Although oil sands processing started nearly 40 years ago production has only in recent years become lucrative. Conventional crude oil costs in the area of $3/barrel to produce in comparison to $10 - 20/barrel for oil sands production [2] . Syncrude Canada Ltd., Canada’s largest Oil sands processor quotes operating costs at approximately $18/barrel while Suncor (2nd largest) states that their 2004 operating costs were $11.98/barrel [2] . The cost was much too high in the past but the spike in oil price over the past decade has created a push to continue expansion of the Alberta reserves. In early years oil sands production was uneconomical as processing costs made it impossible to compete on the global market. The cost of oil sands production has typically been considered cost-effective when oil prices are above $23/barrel [2] . Improved mining practice, and more effective processing techniques coupled with increasing price and demand will most probably drop that figure into the teens. It has even been forecasted that by 2015 costs could be as low as 8 - 10 $/barrel of crude [2] . Mike Ashar, executive vice president Suncor Energy, states that high operating costs are definitely associated with oil sands processing. He also notes that conventional oil production generally have high exploration costs while oil sand exploration cost are minimal primarily due to their proximity to the surface. The global average costs for oil exploration is $11 US/barrel [2] .

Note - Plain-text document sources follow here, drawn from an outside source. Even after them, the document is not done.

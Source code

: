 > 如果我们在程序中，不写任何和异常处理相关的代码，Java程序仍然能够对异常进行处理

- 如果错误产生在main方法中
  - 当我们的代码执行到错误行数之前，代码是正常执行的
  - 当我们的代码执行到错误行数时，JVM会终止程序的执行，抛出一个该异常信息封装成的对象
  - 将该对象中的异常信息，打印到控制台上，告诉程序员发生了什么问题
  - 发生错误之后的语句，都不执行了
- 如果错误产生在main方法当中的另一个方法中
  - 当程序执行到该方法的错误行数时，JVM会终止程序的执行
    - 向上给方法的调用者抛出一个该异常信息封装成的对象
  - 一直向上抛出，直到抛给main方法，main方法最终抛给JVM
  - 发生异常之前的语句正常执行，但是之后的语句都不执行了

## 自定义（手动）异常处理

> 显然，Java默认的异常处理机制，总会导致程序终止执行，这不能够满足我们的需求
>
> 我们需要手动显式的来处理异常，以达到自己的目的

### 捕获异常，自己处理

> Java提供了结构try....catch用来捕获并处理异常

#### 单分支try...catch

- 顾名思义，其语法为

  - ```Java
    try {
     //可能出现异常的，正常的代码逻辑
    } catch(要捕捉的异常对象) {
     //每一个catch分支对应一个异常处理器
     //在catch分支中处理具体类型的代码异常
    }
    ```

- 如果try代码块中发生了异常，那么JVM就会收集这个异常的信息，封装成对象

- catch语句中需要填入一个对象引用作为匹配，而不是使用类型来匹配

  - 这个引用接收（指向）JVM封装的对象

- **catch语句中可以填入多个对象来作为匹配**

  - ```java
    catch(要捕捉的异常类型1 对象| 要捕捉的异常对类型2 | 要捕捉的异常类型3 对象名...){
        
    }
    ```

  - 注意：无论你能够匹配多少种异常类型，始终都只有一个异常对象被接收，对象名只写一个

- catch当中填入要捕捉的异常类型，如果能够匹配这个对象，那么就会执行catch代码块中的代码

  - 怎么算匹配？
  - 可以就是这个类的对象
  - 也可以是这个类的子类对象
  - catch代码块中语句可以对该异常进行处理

3.1. Oil Sand Companies and Expansion

Over the past decade many of the largest oil companies in the world have come to realize the significance of the Anthabasca reserves and the viability of the extraction technologies used to process oil sands. There are currently roughly 30 companies working in Alberta in the oil sands business. They produce over one million barrels per day. In the next decade this figure is expected to rise to three million barrels per day [2] . The three largest oil sand companies are Syncrude Ltd., Suncor Energy Inc. and Albian Sands. As shown on Figure 6, Syncrude is the largest Canadian oil producer and one of every eight liters of gasoline sold in Canada comes from its oil [2] .

Figure 6. The construction of a new coker at Syncrude’s oil sands plant, the largest oil sands operation in the world, is part of an $8 billion expansion.

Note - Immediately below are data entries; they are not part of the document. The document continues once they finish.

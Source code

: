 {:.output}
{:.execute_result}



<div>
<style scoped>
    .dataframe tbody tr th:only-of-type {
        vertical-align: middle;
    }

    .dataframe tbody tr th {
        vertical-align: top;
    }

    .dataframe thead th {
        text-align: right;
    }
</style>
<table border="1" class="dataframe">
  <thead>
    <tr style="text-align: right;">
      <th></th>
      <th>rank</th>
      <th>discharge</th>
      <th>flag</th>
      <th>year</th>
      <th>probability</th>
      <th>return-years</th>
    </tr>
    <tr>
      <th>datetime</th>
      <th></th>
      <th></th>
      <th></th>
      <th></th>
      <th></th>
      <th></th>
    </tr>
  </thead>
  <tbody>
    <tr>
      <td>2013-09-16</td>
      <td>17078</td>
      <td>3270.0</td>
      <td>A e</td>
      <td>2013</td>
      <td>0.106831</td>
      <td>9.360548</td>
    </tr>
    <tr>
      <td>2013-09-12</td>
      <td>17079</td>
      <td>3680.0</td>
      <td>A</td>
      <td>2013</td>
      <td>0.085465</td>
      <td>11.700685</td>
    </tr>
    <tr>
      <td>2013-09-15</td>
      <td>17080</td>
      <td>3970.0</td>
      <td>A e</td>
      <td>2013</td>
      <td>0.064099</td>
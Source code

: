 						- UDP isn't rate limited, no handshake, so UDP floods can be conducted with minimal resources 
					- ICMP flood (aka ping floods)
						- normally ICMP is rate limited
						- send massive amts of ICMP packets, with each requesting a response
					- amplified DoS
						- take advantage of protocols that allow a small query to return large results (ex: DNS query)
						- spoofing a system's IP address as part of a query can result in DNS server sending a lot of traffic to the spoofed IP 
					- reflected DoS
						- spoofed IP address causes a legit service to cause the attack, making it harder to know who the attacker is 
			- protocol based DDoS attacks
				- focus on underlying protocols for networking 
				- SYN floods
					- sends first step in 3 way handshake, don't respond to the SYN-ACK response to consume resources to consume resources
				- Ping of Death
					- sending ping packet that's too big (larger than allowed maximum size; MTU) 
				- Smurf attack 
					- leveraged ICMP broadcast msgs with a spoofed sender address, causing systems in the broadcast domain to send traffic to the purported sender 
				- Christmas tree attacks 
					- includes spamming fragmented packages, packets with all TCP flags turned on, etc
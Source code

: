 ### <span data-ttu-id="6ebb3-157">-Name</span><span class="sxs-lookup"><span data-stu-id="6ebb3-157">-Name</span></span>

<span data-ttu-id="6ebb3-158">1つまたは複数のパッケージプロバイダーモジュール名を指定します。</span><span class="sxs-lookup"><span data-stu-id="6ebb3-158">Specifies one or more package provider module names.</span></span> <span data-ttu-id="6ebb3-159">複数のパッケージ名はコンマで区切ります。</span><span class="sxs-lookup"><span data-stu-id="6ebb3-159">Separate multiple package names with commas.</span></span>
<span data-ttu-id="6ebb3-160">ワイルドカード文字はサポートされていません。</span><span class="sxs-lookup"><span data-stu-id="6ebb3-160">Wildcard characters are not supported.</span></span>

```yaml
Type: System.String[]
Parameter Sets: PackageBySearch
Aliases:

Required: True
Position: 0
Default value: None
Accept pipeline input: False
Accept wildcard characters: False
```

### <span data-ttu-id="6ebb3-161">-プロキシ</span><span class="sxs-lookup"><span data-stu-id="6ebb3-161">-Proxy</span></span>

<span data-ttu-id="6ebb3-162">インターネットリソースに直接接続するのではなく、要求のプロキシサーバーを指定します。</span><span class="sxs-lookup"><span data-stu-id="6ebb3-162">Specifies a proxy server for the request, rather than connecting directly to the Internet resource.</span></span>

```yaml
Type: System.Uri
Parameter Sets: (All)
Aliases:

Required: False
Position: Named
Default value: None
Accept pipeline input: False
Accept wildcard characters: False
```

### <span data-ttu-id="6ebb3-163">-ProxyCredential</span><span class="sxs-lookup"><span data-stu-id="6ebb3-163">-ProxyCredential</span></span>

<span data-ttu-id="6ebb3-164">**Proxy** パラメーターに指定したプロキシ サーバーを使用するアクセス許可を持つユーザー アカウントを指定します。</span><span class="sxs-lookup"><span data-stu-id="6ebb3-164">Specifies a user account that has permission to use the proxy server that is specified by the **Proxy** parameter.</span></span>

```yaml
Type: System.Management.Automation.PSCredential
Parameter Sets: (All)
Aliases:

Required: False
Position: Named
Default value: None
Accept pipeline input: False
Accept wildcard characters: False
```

Oil sands production is expected to triple over the next decade. This increase in production is associated with massive expansion by almost all the major companies involved. Alberta officials say industry invested $24 billion in the tar sands from 1996 to 2002, with $70 billion of additional investment announced through 2020 [2] . According to the Canadian Association of Petroleum Producers $5.5 billion was invested in the oil sands industry in 2003 alone.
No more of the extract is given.